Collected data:

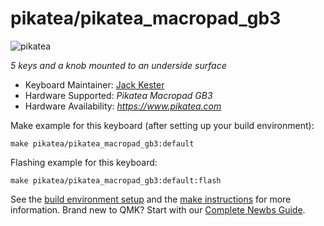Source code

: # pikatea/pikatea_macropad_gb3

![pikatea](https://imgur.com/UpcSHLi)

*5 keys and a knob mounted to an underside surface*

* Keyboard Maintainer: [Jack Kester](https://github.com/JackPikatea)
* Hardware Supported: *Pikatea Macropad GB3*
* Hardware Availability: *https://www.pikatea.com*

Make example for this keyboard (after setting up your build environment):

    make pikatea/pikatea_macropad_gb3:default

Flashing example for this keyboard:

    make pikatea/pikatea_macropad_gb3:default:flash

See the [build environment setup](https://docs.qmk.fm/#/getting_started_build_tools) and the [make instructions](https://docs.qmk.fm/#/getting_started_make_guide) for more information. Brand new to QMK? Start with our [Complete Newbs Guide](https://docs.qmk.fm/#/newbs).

---

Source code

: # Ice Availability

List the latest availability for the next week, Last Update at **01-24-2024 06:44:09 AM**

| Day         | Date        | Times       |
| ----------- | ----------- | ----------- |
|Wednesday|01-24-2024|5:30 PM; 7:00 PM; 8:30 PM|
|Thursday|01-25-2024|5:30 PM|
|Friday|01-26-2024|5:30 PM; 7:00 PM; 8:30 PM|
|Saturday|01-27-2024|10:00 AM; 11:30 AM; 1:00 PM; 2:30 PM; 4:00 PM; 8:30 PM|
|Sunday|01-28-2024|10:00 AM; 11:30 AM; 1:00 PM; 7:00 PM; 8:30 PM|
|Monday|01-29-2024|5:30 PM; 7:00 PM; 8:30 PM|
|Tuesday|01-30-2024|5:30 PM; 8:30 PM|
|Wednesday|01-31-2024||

...

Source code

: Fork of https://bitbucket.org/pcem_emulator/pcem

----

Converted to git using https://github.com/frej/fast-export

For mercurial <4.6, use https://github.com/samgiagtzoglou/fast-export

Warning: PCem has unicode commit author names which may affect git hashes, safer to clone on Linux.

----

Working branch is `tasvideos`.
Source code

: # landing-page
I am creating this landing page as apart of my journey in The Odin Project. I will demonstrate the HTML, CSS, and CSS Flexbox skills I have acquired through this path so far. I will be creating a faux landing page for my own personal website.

• [Your task]: In the data above, tally the lines that contain the string "Hardware" and give that figure alone.

• [Response area]: 2